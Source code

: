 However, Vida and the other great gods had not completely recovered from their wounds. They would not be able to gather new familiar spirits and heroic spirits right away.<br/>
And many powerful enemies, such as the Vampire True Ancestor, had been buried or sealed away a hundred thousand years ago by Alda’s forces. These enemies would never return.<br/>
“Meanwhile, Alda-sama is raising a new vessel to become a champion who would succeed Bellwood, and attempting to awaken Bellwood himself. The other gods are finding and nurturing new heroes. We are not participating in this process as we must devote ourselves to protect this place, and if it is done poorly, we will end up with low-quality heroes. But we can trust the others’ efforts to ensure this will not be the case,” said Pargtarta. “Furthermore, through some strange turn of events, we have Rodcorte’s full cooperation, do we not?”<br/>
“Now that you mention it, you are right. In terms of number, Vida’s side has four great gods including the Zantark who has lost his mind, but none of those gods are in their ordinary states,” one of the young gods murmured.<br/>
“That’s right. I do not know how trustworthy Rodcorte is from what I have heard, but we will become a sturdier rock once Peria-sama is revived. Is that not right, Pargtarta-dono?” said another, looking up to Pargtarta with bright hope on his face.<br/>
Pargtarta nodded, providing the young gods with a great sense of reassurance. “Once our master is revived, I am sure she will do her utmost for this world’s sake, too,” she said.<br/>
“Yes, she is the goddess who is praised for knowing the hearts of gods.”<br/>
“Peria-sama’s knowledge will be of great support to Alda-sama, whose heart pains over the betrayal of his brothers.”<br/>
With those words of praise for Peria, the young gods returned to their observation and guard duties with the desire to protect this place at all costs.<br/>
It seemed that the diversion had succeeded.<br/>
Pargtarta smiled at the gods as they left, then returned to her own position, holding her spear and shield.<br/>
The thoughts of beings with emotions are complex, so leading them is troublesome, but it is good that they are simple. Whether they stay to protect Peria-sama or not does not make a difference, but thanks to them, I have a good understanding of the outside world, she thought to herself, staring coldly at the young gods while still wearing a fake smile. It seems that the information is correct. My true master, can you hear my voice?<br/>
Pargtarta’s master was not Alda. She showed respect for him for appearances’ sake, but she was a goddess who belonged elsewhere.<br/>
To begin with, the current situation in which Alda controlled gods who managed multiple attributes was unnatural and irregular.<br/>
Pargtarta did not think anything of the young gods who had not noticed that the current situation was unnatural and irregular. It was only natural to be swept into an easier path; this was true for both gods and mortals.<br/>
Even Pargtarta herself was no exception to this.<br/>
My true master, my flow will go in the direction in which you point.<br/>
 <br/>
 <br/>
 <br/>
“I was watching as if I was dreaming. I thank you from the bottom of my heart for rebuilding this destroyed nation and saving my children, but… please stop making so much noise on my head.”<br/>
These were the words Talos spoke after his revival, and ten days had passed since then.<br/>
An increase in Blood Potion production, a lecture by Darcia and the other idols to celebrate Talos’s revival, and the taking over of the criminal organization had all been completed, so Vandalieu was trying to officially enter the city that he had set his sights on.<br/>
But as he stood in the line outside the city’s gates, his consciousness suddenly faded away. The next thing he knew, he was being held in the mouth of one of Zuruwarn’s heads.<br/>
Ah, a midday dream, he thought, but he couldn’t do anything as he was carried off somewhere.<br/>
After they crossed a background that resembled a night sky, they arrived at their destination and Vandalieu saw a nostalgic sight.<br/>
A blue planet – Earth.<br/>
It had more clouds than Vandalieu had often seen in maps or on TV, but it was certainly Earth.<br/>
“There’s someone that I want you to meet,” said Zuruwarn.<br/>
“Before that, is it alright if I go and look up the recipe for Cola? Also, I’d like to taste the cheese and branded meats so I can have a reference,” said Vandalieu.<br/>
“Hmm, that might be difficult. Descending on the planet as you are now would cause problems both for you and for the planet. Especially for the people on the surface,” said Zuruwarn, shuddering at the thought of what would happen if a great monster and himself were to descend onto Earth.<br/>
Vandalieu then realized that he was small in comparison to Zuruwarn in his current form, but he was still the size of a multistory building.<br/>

-=-=-=-=-

▶ WHAT YOU SHOULD DO:
Some lines above hold the word "unnatural". Copy all of them.

▶ COMPLETED TASK:
To begin with, the current situation in which Alda controlled gods who managed multiple attributes was unnatural and irregular.<br/>
Pargtarta did not think anything of the young gods who had not noticed that the current situation was unnatural and irregular. It was only natural to be swept into an easier path; this was true for both gods and mortals.<br/>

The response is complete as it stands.